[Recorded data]
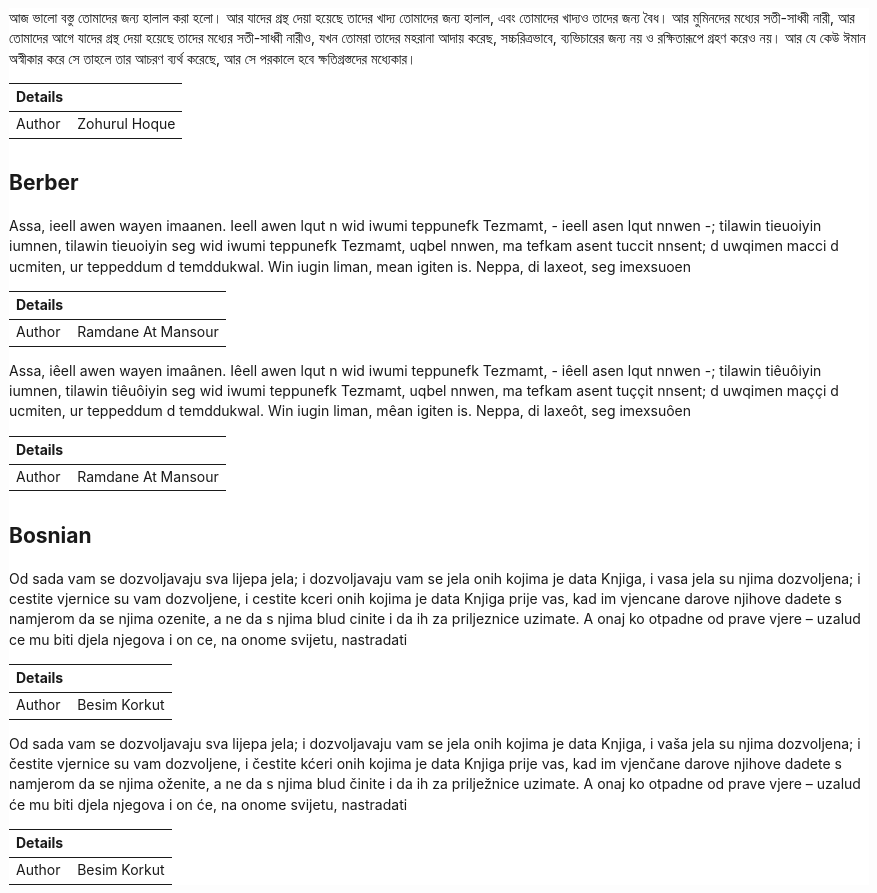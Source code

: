 
<div dir="ltr" lang="bn" style={{fontSize:'larger',backgroundColor:'#f8f9fa',padding:20}}>
আজ ভালো বস্তু তোমাদের জন্য হালাল করা হলো। আর যাদের গ্রন্থ দেয়া হয়েছে তাদের খাদ্য তোমাদের জন্য হালাল, এবং তোমাদের খাদ্যও তাদের জন্য বৈধ। আর মুমিনদের মধ্যের সতী-সাধ্বী নারী, আর তোমাদের আগে যাদের গ্রন্থ দেয়া হয়েছে তাদের মধ্যের সতী-সাধ্বী নারীও, যখন তোমরা তাদের মহরানা আদায় করেছ, সচ্চরিত্রভাবে, ব্যভিচারের জন্য নয় ও রক্ষিতারূপে গ্রহণ করেও নয়। আর যে কেউ ঈমান অস্বীকার করে সে তাহলে তার আচরণ ব্যর্থ করেছে, আর সে পরকালে হবে ক্ষতিগ্রস্তদের মধ্যেকার।
</div>
<div style={{backgroundColor:'#f8f9fa',padding:20, marginBottom: 10}}><table> <thead> <tr> <th>Details</th> <th></th> </tr> </thead> <tbody> <tr><td>Author</td><td>Zohurul Hoque</td></tr></tbody></table></div>

## Berber


<div dir="ltr" lang="ber" style={{fontSize:'larger',backgroundColor:'#f8f9fa',padding:20}}>
Assa, ieell awen wayen imaanen. Ieell awen lqut n wid iwumi teppunefk Tezmamt, - ieell asen lqut nnwen -; tilawin tieuoiyin iumnen, tilawin tieuoiyin seg wid iwumi teppunefk Tezmamt, uqbel nnwen, ma tefkam asent tuccit nnsent; d uwqimen macci d ucmiten, ur teppeddum d temddukwal. Win iugin liman, mean igiten is. Neppa, di laxeot, seg imexsuoen
</div>
<div style={{backgroundColor:'#f8f9fa',padding:20, marginBottom: 10}}><table> <thead> <tr> <th>Details</th> <th></th> </tr> </thead> <tbody> <tr><td>Author</td><td>Ramdane At Mansour</td></tr></tbody></table></div>


<div dir="ltr" lang="ber" style={{fontSize:'larger',backgroundColor:'#f8f9fa',padding:20}}>
Assa, iêell awen wayen imaânen. Iêell awen lqut n wid iwumi teppunefk Tezmamt, - iêell asen lqut nnwen -; tilawin tiêuôiyin iumnen, tilawin tiêuôiyin seg wid iwumi teppunefk Tezmamt, uqbel nnwen, ma tefkam asent tuççit nnsent; d uwqimen maççi d ucmiten, ur teppeddum d temddukwal. Win iugin liman, mêan igiten is. Neppa, di laxeôt, seg imexsuôen
</div>
<div style={{backgroundColor:'#f8f9fa',padding:20, marginBottom: 10}}><table> <thead> <tr> <th>Details</th> <th></th> </tr> </thead> <tbody> <tr><td>Author</td><td>Ramdane At Mansour</td></tr></tbody></table></div>

## Bosnian


<div dir="ltr" lang="bs" style={{fontSize:'larger',backgroundColor:'#f8f9fa',padding:20}}>
Od sada vam se dozvoljavaju sva lijepa jela; i dozvoljavaju vam se jela onih kojima je data Knjiga, i vasa jela su njima dozvoljena; i cestite vjernice su vam dozvoljene, i cestite kceri onih kojima je data Knjiga prije vas, kad im vjencane darove njihove dadete s namjerom da se njima ozenite, a ne da s njima blud cinite i da ih za priljeznice uzimate. A onaj ko otpadne od prave vjere – uzalud ce mu biti djela njegova i on ce, na onome svijetu, nastradati
</div>
<div style={{backgroundColor:'#f8f9fa',padding:20, marginBottom: 10}}><table> <thead> <tr> <th>Details</th> <th></th> </tr> </thead> <tbody> <tr><td>Author</td><td>Besim Korkut</td></tr></tbody></table></div>


<div dir="ltr" lang="bs" style={{fontSize:'larger',backgroundColor:'#f8f9fa',padding:20}}>
Od sada vam se dozvoljavaju sva lijepa jela; i dozvoljavaju vam se jela onih kojima je data Knjiga, i vaša jela su njima dozvoljena; i čestite vjernice su vam dozvoljene, i čestite kćeri onih kojima je data Knjiga prije vas, kad im vjenčane darove njihove dadete s namjerom da se njima oženite, a ne da s njima blud činite i da ih za prilježnice uzimate. A onaj ko otpadne od prave vjere – uzalud će mu biti djela njegova i on će, na onome svijetu, nastradati
</div>
<div style={{backgroundColor:'#f8f9fa',padding:20, marginBottom: 10}}><table> <thead> <tr> <th>Details</th> <th></th> </tr> </thead> <tbody> <tr><td>Author</td><td>Besim Korkut</td></tr></tbody></table></div>
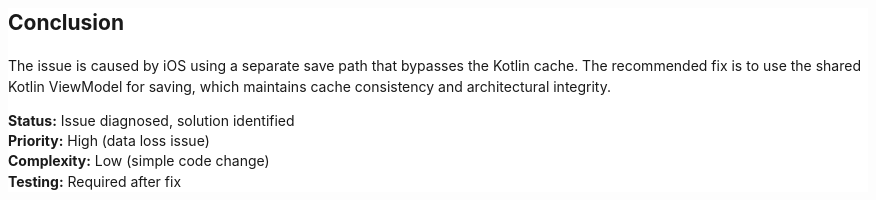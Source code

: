 ## Conclusion

The issue is caused by iOS using a separate save path that bypasses the Kotlin cache. The recommended fix is to use the shared Kotlin ViewModel for saving, which maintains cache consistency and architectural integrity.

**Status:** Issue diagnosed, solution identified  
**Priority:** High (data loss issue)  
**Complexity:** Low (simple code change)  
**Testing:** Required after fix  
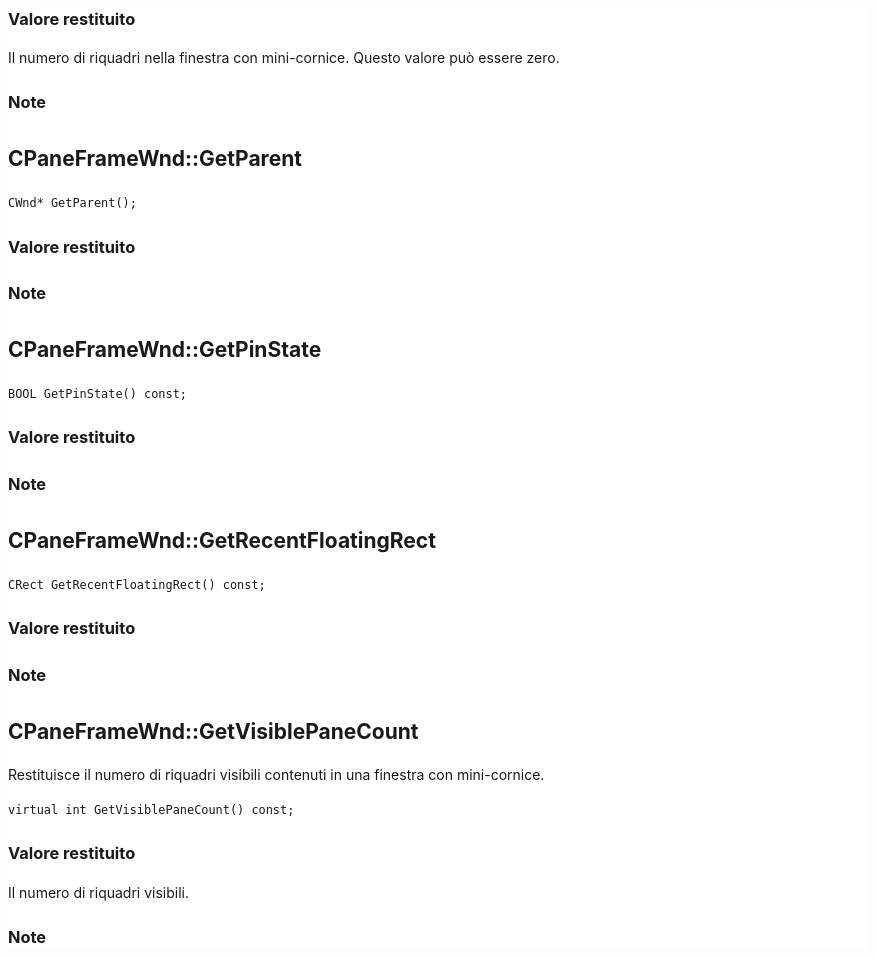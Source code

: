 ### <a name="return-value"></a>Valore restituito  
 Il numero di riquadri nella finestra con mini-cornice. Questo valore può essere zero.  
  
### <a name="remarks"></a>Note  
  
##  <a name="getparent"></a>CPaneFrameWnd::GetParent  

  
```  
CWnd* GetParent();
```  
  
### <a name="return-value"></a>Valore restituito  
  
### <a name="remarks"></a>Note  
  
##  <a name="getpinstate"></a>CPaneFrameWnd::GetPinState  

  
```  
BOOL GetPinState() const;  
```  
  
### <a name="return-value"></a>Valore restituito  
  
### <a name="remarks"></a>Note  
  
##  <a name="getrecentfloatingrect"></a>CPaneFrameWnd::GetRecentFloatingRect  

  
```  
CRect GetRecentFloatingRect() const;  
```  
  
### <a name="return-value"></a>Valore restituito  
  
### <a name="remarks"></a>Note  
  
##  <a name="getvisiblepanecount"></a>CPaneFrameWnd::GetVisiblePaneCount  
 Restituisce il numero di riquadri visibili contenuti in una finestra con mini-cornice.  
  
```  
virtual int GetVisiblePaneCount() const;  
```  
  
### <a name="return-value"></a>Valore restituito  
 Il numero di riquadri visibili.  
  
### <a name="remarks"></a>Note  
  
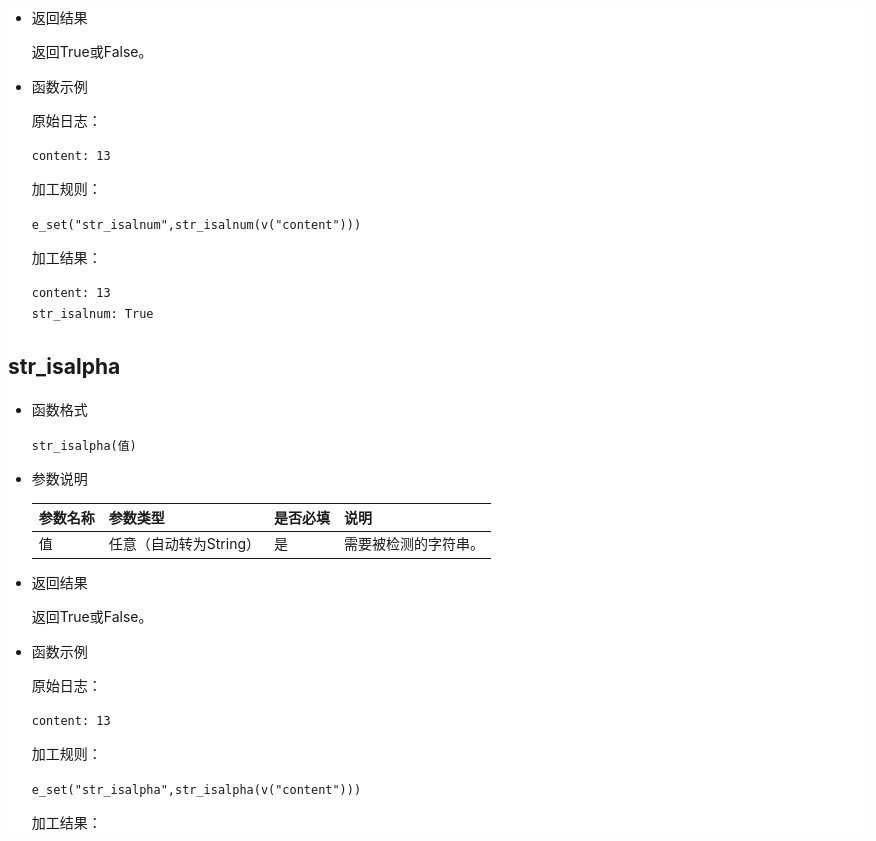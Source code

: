 -   返回结果

    返回True或False。

-   函数示例

    原始日志：

    ```
    content: 13
    ```

    加工规则：

    ```
    e_set("str_isalnum",str_isalnum(v("content")))
    ```

    加工结果：

    ```
    content: 13
    str_isalnum: True
    ```


## str\_isalpha

-   函数格式

    ```
    str_isalpha(值)
    ```

-   参数说明

    |参数名称|参数类型|是否必填|说明|
    |----|----|----|--|
    |值|任意（自动转为String）|是|需要被检测的字符串。|

-   返回结果

    返回True或False。

-   函数示例

    原始日志：

    ```
    content: 13
    ```

    加工规则：

    ```
    e_set("str_isalpha",str_isalpha(v("content")))
    ```

    加工结果：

__Work to be completed__
Given the data above, which lines hold the string "dozvoljena"? Return them.

__Exercise result__
Od sada vam se dozvoljavaju sva lijepa jela; i dozvoljavaju vam se jela onih kojima je data Knjiga, i vasa jela su njima dozvoljena; i cestite vjernice su vam dozvoljene, i cestite kceri onih kojima je data Knjiga prije vas, kad im vjencane darove njihove dadete s namjerom da se njima ozenite, a ne da s njima blud cinite i da ih za priljeznice uzimate. A onaj ko otpadne od prave vjere – uzalud ce mu biti djela njegova i on ce, na onome svijetu, nastradati
Od sada vam se dozvoljavaju sva lijepa jela; i dozvoljavaju vam se jela onih kojima je data Knjiga, i vaša jela su njima dozvoljena; i čestite vjernice su vam dozvoljene, i čestite kćeri onih kojima je data Knjiga prije vas, kad im vjenčane darove njihove dadete s namjerom da se njima oženite, a ne da s njima blud činite i da ih za prilježnice uzimate. A onaj ko otpadne od prave vjere – uzalud će mu biti djela njegova i on će, na onome svijetu, nastradati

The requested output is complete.